Exchanges per serving: 3 lean meat.

Adapted from



  • 2 tablespoons chopped flat-leaf parsley, plus extra 1 tablespoon
  • 1 tablespoon chopped dill, plus extra 1 tablespoon
  • 1 teaspoon finely grated lemon zest
  • 2 tablespoons lemon juice, plus extra 1 tablespoon
  • 1 clove garlic, crushed
  • olive oil spray
  • 4 x 150g firm white fish fillets
  • 200g green beans, trimmed, cut in 5cm lengths
  • 2 large vine-ripened tomatoes, seeded, thinly sliced
  • 400g can four-bean mix, rinsed, drained
  • lemon wedges, to serve


Step 1 Combine parsley, dill, lemon zest, lemon juice and garlic in a small bowl. Cut 4 x 30cm-square pieces of baking paper, then cut 4 x 30cm-square pieces of foil. Layer each piece of baking paper on a piece of foil; spray with olive oil. Place 1 fish fillet in the centre of each piece of foil; drizzle each with a quarter of the herb mixture.

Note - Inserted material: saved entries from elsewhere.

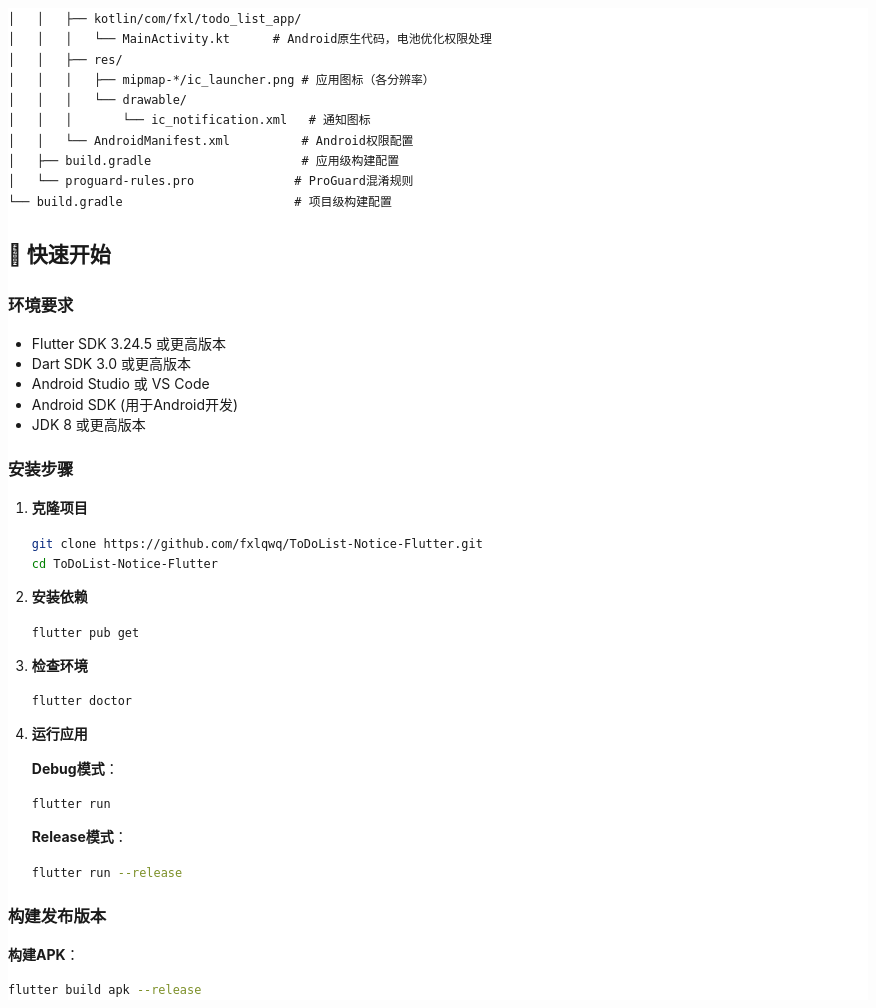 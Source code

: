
 ```
│   │   ├── kotlin/com/fxl/todo_list_app/
│   │   │   └── MainActivity.kt      # Android原生代码，电池优化权限处理
│   │   ├── res/
│   │   │   ├── mipmap-*/ic_launcher.png # 应用图标（各分辨率）
│   │   │   └── drawable/
│   │   │       └── ic_notification.xml   # 通知图标
│   │   └── AndroidManifest.xml          # Android权限配置
│   ├── build.gradle                     # 应用级构建配置
│   └── proguard-rules.pro              # ProGuard混淆规则
└── build.gradle                        # 项目级构建配置
```

## 🚀 快速开始

### 环境要求

- Flutter SDK 3.24.5 或更高版本
- Dart SDK 3.0 或更高版本
- Android Studio 或 VS Code
- Android SDK (用于Android开发)
- JDK 8 或更高版本

### 安装步骤

1. **克隆项目**
   ```bash
   git clone https://github.com/fxlqwq/ToDoList-Notice-Flutter.git
   cd ToDoList-Notice-Flutter
   ```

2. **安装依赖**
   ```bash
   flutter pub get
   ```

3. **检查环境**
   ```bash
   flutter doctor
   ```

4. **运行应用**
   
   **Debug模式**：
   ```bash
   flutter run
   ```
   
   **Release模式**：
   ```bash
   flutter run --release
   ```

### 构建发布版本

**构建APK**：
```bash
flutter build apk --release
```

Step 2 Fold edges of foil to enclose fish and form a parcel. Preheat a grill pan or barbecue to high. Cook parcels for 10–12 minutes, or until fish is just cooked.

Step 3 Meanwhile, bring a medium saucepan of water to the boil; immerse green beans to blanch until just tender. Refresh green beans in cold water; drain well.

Step 4 Place green beans, tomato, mixed beans and extra parsley, dill and lemon juice in a large bowl; season with cracked black pepper and stir to combine.

Step 5 Divide mixed-bean salad among plates, top with fish and serve with lemon wedges.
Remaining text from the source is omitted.